One of these was the social policy sector, Nicole P. Marwell and Jennifer E. Mosley write in their new book, Mismeasuring Impact: How Randomized Controlled Trials Threaten the Nonprofit Sector (Stanford Business Books, 2025). Advocates of conducting RCTs believed the trials could bring clarity to the messy work of helping people: By measuring the outcomes of participants and nonparticipants in social programs, nonprofits and their funders could ensure that public and philanthropic dollars were well spent. Does a job training program really result in more participants getting jobs? Identify a control group and a treatment group and find out.
But as Marwell and Mosley, both professors at the Crown Family School of Social Work, Policy, and Practice, write, this well-intentioned notion has grown so powerful that the organizations delivering social programs feel strong pressure to have their programs legitimized by RCTs. Gradually, but especially over the course of the 1990s and early 2000s, the RCT came to be seen not as one method of assessment among many but as “the only method that tells you whether or not the program works,” says Marwell—and an important way for organizations to attract funding.
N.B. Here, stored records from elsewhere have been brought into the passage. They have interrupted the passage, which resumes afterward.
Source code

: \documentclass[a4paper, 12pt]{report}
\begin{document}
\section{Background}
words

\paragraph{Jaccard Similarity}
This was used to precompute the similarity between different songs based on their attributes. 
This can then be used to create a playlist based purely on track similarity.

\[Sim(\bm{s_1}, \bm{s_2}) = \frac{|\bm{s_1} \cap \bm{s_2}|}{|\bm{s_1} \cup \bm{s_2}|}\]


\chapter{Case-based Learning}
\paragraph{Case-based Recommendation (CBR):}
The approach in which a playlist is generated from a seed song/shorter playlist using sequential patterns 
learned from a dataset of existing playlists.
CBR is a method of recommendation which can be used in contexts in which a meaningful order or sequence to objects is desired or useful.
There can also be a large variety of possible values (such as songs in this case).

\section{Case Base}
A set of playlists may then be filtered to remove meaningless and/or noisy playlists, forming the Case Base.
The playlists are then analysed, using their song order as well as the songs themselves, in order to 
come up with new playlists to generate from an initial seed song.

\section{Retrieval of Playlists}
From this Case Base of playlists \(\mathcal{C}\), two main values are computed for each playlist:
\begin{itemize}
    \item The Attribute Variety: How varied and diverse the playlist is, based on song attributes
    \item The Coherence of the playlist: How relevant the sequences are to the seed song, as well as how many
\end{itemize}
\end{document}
Mismeasuring Impact challenges this status quo, arguing that RCTs aren’t always the best tool for the job and calling for a more expansive approach to the evaluation of nonprofit social programs.
Questioning the role of RCTs in social policy took some courage. “There’s a lot of support for this methodology on this campus and in this city,” says Mosley. In fact, many of Marwell and Mosley’s colleagues have been leaders in the movement to use RCTs to assess social programs. “But in the Chicago way,” Mosley adds, “they are supportive of having lively debate on the topic.”
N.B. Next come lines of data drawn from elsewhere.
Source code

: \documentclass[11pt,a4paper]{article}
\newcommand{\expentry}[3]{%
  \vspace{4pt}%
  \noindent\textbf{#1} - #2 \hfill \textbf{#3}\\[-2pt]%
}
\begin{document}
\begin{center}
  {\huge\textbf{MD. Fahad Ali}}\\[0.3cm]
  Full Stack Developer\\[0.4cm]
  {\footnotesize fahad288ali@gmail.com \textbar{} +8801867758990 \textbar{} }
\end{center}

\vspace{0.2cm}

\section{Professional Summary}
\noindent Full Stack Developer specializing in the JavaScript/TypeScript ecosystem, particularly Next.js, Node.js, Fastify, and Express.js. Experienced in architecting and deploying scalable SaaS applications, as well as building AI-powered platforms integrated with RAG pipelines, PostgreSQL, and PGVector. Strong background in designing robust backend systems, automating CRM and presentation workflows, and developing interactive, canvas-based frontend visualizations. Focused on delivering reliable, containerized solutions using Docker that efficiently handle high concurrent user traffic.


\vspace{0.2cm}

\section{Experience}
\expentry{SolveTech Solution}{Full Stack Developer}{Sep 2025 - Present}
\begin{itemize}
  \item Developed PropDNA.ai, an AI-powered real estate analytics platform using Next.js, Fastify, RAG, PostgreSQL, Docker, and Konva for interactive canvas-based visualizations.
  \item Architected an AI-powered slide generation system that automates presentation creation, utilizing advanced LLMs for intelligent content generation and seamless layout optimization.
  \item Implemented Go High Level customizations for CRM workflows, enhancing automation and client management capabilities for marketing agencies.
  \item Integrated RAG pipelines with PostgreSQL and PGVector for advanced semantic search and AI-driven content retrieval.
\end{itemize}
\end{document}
Marwell and Mosley started the research process for what became Mismeasuring Impact interested in the proliferation of RCTs in the nonprofit sector but without a particular point of view about their use. However, as the pair began speaking to nonprofit employees, funders, and even the evaluators who help organizations plan and administer RCTs, they were surprised to discover how many people had developed misgivings about how the procedure was being implemented in practice.
Many of the concerns were methodological. Evaluators were especially troubled by insufficient sample sizes: Social programs are often expected to have small-scale effects or to address rare issues, such as youth involvement in gun violence. To statistically detect whether these kinds of programs are working, the organizations running them might need to enroll many hundreds of participants in an RCT. “But most youth programs don’t serve that many youths at one time,” Marwell and Mosley write in Mismeasuring Impact. “There may not even be that many youths in the neighborhood.”
RCTs are also plagued by problems with so-called control group contamination: People assigned to a control group who didn’t get access to an organization’s program may seek help elsewhere. This means the trial isn’t comparing the treatment to nothing; it’s comparing the treatment to a similar program delivered elsewhere.
These implementation problems undercut a core claim made by RCT proponents: that RCTs provide the best evidence that a program either works or doesn’t. If an RCT finds that a program has no effect on outcomes, it could signal that the program is ineffective—but, Marwell says, it could also indicate that “you didn’t implement the RCT according to the very rigorous methodological standards that it requires.”
RCTs are also costly and time-consuming, placing a significant burden on the nonprofits conducting them, Marwell says: “Organizations do lots of things besides the program that’s being evaluated [and] the RCT evaluation that’s being conducted.”
Under normal circumstances, an organization that sees an emerging need or a gap in its current offerings can quickly adjust; nimbleness is a historic strength of the nonprofit sector. But, Marwell and Mosley explain, organizations conducting expensive multiyear RCTs are essentially frozen in amber—they can’t change their programs once the trial is underway.
Marwell and Mosley talked to many in the nonprofit sector who worried that the dominance of RCTs was pushing organizations to offer programs with easily measured outcomes. Yet many social needs don’t fit into the tidy cause-and-effect framework of the RCT. A homeless shelter, for example, provides vital services but may not on its own reduce homelessness. “If we continue down this road [where] RCTs are the only way to prove your legitimacy as a program,” Mosley says, “it does devalue those programs that are never going to be able to be part of an RCT. Is that really a world we want to live in?”
Of course “we do need to make sure our programs are effective,” Mosley says. Fortunately, she and Marwell point out in Mismeasuring Impact, there are many tools beyond RCTs to measure efficacy. Organizations can improve their data-gathering efforts to learn more about the people they serve and what happens to them over time. Surveying program participants more regularly can yield essential information about what helps and what doesn’t. “Plan-do-study-act” cycles—quick, small-scale experiments—can also help organizations improve their offerings in real time. “That’s also a lot closer to what you would see for-profit organizations doing,” Mosley says.
These flexible approaches allow organizations to “iterate and improve on a continuous basis,” Marwell adds. That’s good for all nonprofits, including ones that will never be able to run RCTs. And what’s good for nonprofits is good for the rest of society, she says: These organizations are “such a critical part of our social safety net and a critical part of the services that help people grow and thrive.”